CS 3343, Final Exam

PARTIAL ANSWERS
CS3343, Spring 2012, Final Exam, 7 Apr 2012

Directions: Do not spend too much time on any one problem. Try to give as short an answer as you can that still fully answers the question.

(15) Hashing:
1. Show the result of inserting the following strings into a hash table using the given hash function values shown. They should be inserted in the order given, using open addressing to resolve collisions, and proceeding to the next lower address on each collision: hash(ralph)=8, hash(henry)=10, hash(wayne)=8, hash(roger)=10, hash(hamish)=9, hash(hortense)=7.
  
  Index Key Hash addr
  4
  
  5 hortense 7
  
  6 hamish 9
  
  7 wayne 8
  
  8 ralph 8
  
  9 roger 10
  
  10 henry 10
  
  11
  
  [I gave credit to those who moved to higher addresses instead of lower ones.

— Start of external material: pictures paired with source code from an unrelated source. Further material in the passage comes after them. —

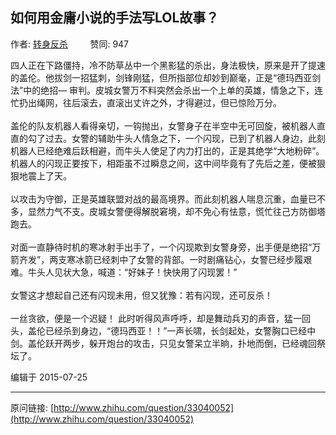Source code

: ## 如何用金庸小说的手法写LOL故事？

作者: [转身反杀](http://www.zhihu.com/people/zhuan-shen-fan-sha)&nbsp;&nbsp;&nbsp;&nbsp;&nbsp;&nbsp;&nbsp;&nbsp; 赞同: 947


四人正在下路僵持，冷不防草丛中一个黑影猛的杀出，身法极快，原来是开了提速的盖伦。他拔剑一招猛刺，剑锋刚猛，但所指部位却妙到巅毫，正是“德玛西亚剑法”中的绝招— 审判。皮城女警万不料突然会杀出一个上单的英雄，情急之下，连忙扔出绳网，往后滚去，直滚出丈许之外，才得避过，但已惊险万分。<br><br>盖伦的队友机器人看得亲切，一钩抛出，女警身子在半空中无可回旋，被机器人直直的勾了过去。女警的辅助牛头人情急之下，一个闪现，已到了机器人身边，此刻机器人已经绝难后跃相避，而牛头人使足了内力打出的，正是其绝学“大地粉碎”。机器人的闪现正要按下，相距虽不过瞬息之间，这中间毕竟有了先后之差，便被狠狠地震上了天。<br><br>以攻击为守御，正是英雄联盟对战的最高境界。而此刻机器人喘息沉重，血量已不多，显然力气不支。皮城女警便得解脱窘境，却不免心有怯意，慌忙往己方防御塔跑去。<br><br>对面一直静待时机的寒冰射手出手了，一个闪现欺到女警身旁，出手便是绝招“万箭齐发”，两支寒冰箭已经刺中了女警的背部。一时剧痛钻心，女警已经步履艰难。牛头人见状大急，喊道：“好妹子！快快用了闪现罢！”<br><br>女警这才想起自己还有闪现未用，但又犹豫：若有闪现，还可反杀！<br><br>一丝贪欲，便是一个迟疑！ 此时听得风声呼呼，却是舞动兵刃的声音，猛一回头，盖伦已经杀到身边，“德玛西亚！！”一声长啸，长剑起处，女警胸口已经中剑。盖伦跃开两步，躲开炮台的攻击，只见女警呆立半晌，扑地而倒，已经魂回祭坛了。



编辑于 2015-07-25



---
原问链接: [http://www.zhihu.com/question/33040052](http://www.zhihu.com/question/33040052)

The question and its later parts still work in this case.]
2. What would happen if we deleted the entry for wayne? (That is, made it an empty entry, ready for a new insertion.) With "wayne" changed to an empty entry, the look up of "hamish" and "hortense" would fail (saying that these are not present when they are).
  It is possible to have a special "deleted" type that functions as an full entry for look up, and in that case, the above searches would not fail.
3. What is wrong with the following hash function, used for a hash table of size 50, where the keys are character strings. (The s.charAt(0) will use the Ascii code for the 0th character, so there's nothing wrong with that.) The worst thing about it is that it depends only on the first and last character of the string. In addition to summing all the characters, it would be better to also use the parameter p as a multiplier.
  int m = 50; // size of hash table public int hash(String s, int p, int m) { return (s.charAt(0) + s.charAt(s.length()-1))%m; }
Quicksort and Randomization:
1. Give the algorithm that randomizes the order of the elements in an array. What is it's asymptotic (time) performance? This elegant algorithm is half-way through the material on the page Randomize an Array.
2. What is the worst-case asymptotic (time) performance of quicksort? O(n²)
3. Explain how you could use Part i above to improve the performance of quicksort. Randomize the array to be sorted using part i before invoking quicksort. What kind of time performance does this give? Average-case time performance of O(n*log(n)). The worst-case performance is still O(n²) What "awkward" input case(s) does this help with? For your text's initial quicksort algorithm, one example is an array already in sorted order. Reverse sorted order is another example. Does this step eliminate these cases altogether? No, because for example, it is possible that the randomization would yield sorted order. If not, then why and how does this step help? For large n this is of vanishing small probability.
4. Explain how the same technique would eliminate some of the same "awkward" input cases if one used a binary search tree for sorting. Randomizing the order before inserting into a binary search tree yields on average a depth (or height) bounded by 2*n*log(n). Searching would be efficient in such a tree: O(n*log(n)). Also: how would you use a binary search tree for sorting? Insert the array to be sorted into the binary search tree. Then output with an inorder traversal. What kind of performance does this "tree sort" algorithm have?
5. Your text's Randomized Quicksort is different from Parts i and iii above. Explain the additions to the quicksort algorithm that give Randomized Quicksort. In the step of quicksort that partitions from index p to index r, generate a random integer i from p to r inclusive. Exchange the pivot in position A[r] with the element in A[i]. Then do the regular partition.
(10) Adjacency List: Show the internal adjacency list representation of the graph in problem 4 below. Not much to this problem.

Index	Key	Hash addr
4
5	hortense	7
6	hamish	9
7	wayne	8
8	ralph	8
9	roger	10
10	henry	10
11

(25) Breadth-First and Depth-First Searches of Graphs: By hand as we did in Recitation 13, run through a BFS and a DFS for the graph below, starting with vertex a. Assume that vertices are ordered alphabetically in the adjacency lists. Show the vertices in the order that they are visited. For each search you must use a stack or a queue, whichever is appropriate. Show the insertions and removals for each case. In each case the sequence of removals should be your final answer.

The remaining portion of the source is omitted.